Check every line of the data and copy the ones where "analysis" appears.
★ ★ ★ ★ ★
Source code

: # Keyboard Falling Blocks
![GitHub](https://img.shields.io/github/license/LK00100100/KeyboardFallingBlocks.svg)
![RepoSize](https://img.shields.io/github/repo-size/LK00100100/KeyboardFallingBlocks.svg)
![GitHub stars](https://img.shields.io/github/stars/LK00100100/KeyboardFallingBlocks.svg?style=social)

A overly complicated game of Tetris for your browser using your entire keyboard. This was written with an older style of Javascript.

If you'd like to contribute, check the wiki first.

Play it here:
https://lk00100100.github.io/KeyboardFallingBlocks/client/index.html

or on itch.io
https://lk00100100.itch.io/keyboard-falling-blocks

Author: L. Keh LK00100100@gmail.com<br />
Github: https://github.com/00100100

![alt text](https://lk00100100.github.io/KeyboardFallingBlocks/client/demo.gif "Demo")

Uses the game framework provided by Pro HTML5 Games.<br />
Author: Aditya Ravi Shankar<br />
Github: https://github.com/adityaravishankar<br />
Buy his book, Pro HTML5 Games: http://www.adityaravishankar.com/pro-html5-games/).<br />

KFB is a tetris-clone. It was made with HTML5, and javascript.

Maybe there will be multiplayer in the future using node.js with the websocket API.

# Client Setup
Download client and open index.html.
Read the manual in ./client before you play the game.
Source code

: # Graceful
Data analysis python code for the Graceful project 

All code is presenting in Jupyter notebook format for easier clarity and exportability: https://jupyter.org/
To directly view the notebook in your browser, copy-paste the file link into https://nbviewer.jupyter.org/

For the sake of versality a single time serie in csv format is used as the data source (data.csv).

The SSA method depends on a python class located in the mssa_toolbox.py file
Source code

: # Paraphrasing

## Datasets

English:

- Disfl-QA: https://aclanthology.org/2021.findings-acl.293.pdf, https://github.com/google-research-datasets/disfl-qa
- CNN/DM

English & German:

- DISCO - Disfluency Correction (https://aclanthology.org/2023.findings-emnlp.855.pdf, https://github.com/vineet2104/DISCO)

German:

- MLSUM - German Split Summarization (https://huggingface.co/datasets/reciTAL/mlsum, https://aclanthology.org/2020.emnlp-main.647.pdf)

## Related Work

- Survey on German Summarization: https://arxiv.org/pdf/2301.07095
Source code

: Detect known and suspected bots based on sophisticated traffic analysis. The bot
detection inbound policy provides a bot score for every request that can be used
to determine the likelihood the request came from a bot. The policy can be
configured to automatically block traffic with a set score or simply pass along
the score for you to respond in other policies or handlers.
★ ★ ★ ★ ★
Solution to the exercise
Data analysis python code for the Graceful project 
: Detect known and suspected bots based on sophisticated traffic analysis. The bot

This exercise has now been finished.